Task >>
A single figure is required: the number of lines below in which the word "export" occurs.

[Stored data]
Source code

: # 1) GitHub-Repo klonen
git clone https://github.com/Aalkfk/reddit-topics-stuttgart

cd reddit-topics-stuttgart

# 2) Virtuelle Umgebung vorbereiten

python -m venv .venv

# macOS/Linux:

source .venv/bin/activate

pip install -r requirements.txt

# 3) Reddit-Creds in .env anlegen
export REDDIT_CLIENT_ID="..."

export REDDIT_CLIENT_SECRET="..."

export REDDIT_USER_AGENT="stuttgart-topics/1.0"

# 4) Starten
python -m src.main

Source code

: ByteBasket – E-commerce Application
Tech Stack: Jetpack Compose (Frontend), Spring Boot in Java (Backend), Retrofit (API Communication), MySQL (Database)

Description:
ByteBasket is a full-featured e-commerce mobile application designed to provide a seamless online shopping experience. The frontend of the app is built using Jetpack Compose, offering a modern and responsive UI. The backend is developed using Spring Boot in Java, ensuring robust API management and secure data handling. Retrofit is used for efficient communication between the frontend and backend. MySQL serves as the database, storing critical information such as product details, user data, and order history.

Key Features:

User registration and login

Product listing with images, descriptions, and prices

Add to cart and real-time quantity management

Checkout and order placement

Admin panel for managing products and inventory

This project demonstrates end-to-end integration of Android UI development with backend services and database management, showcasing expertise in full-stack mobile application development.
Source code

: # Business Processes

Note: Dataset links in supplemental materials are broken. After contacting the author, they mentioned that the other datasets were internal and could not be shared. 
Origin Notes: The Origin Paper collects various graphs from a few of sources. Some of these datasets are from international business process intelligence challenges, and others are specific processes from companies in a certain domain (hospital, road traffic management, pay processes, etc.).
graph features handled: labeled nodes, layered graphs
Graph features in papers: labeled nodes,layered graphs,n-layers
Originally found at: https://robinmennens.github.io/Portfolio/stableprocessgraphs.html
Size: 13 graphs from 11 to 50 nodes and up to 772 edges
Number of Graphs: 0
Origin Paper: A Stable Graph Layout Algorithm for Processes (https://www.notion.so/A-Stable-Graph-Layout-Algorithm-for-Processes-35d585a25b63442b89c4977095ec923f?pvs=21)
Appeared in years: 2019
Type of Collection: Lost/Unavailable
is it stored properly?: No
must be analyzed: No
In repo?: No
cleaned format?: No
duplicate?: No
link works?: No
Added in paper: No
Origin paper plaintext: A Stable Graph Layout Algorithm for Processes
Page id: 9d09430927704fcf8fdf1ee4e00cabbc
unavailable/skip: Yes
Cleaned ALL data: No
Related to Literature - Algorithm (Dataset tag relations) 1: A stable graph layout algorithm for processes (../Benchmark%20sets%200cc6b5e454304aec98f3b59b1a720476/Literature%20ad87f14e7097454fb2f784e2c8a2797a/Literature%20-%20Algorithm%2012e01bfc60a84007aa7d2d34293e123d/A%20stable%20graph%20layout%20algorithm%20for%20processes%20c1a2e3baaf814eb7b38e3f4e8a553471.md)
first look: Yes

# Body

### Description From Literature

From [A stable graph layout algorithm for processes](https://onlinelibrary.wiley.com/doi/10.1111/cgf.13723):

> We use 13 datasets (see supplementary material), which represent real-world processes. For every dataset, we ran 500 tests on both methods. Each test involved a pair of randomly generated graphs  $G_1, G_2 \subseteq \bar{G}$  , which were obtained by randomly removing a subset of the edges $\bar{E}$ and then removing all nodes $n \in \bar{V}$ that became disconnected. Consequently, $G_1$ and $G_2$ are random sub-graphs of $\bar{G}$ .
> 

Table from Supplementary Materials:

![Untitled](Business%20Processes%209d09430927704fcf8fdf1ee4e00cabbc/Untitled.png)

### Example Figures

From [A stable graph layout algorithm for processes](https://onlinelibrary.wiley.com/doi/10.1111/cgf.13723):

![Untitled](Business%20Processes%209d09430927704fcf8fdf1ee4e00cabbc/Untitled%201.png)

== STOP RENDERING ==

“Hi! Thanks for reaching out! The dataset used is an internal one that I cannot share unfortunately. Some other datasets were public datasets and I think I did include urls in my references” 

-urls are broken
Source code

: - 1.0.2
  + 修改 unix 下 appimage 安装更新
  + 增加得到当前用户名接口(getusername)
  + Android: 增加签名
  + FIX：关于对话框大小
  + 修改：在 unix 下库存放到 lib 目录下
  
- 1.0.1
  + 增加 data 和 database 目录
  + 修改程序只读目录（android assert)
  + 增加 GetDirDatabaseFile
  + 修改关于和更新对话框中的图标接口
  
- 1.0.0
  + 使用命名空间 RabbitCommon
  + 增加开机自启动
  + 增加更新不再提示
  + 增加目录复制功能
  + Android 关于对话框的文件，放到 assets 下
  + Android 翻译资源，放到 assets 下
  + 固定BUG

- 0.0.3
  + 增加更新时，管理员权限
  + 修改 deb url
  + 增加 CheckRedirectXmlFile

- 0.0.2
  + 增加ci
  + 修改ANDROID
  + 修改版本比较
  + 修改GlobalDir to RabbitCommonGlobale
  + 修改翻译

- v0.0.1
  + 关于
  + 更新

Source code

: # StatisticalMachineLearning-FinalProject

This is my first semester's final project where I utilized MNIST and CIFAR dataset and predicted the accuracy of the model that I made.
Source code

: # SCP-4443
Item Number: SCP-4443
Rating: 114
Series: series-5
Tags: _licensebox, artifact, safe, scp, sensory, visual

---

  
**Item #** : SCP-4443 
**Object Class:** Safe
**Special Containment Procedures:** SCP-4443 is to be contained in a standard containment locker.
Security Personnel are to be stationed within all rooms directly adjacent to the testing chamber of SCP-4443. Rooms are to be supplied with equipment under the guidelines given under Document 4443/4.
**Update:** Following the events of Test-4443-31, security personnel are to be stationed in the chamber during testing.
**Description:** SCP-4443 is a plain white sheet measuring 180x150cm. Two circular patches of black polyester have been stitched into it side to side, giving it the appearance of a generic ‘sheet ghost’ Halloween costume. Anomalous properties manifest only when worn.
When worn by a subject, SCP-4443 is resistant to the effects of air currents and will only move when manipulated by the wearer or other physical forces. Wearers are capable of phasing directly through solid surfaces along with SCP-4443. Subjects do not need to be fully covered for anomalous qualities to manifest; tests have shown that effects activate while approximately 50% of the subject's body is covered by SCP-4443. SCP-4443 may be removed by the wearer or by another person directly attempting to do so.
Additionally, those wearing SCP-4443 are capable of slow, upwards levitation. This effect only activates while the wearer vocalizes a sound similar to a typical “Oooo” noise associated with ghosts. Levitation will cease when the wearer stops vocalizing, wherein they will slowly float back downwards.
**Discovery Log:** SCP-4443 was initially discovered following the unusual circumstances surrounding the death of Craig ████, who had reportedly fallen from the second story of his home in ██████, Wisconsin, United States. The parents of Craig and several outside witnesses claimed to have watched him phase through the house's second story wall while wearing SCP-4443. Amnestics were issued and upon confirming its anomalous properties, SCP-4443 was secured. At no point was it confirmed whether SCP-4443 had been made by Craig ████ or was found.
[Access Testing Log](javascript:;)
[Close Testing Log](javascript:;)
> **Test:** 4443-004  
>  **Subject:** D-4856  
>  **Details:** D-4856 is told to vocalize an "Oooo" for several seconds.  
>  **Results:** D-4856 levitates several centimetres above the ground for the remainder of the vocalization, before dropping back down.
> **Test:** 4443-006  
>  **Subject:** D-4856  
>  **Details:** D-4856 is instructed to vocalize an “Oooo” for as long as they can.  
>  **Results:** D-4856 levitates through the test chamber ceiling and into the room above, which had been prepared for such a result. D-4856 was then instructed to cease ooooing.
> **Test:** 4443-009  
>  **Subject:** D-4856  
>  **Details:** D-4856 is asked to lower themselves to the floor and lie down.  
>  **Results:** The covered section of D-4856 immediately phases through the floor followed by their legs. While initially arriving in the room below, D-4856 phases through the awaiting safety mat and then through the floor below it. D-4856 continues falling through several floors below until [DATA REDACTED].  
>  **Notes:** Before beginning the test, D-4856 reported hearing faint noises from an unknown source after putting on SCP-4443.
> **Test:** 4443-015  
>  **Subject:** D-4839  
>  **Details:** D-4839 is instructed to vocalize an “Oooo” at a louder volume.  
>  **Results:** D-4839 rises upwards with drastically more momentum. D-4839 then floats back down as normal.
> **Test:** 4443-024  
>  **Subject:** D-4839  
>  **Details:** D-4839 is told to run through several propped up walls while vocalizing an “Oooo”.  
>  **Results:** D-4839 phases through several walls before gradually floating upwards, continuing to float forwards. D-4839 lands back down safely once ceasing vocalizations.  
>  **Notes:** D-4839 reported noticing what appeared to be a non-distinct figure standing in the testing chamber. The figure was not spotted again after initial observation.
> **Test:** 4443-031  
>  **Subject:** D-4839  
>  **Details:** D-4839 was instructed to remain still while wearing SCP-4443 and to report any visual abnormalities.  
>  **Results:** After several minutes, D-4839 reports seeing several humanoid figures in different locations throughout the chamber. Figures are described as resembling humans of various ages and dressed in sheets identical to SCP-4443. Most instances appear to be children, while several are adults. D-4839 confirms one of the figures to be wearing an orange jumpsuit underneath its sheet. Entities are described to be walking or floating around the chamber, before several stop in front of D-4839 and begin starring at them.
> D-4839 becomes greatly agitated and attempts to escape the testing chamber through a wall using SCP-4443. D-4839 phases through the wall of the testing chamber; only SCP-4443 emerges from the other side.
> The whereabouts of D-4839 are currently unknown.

Exercise response >>
3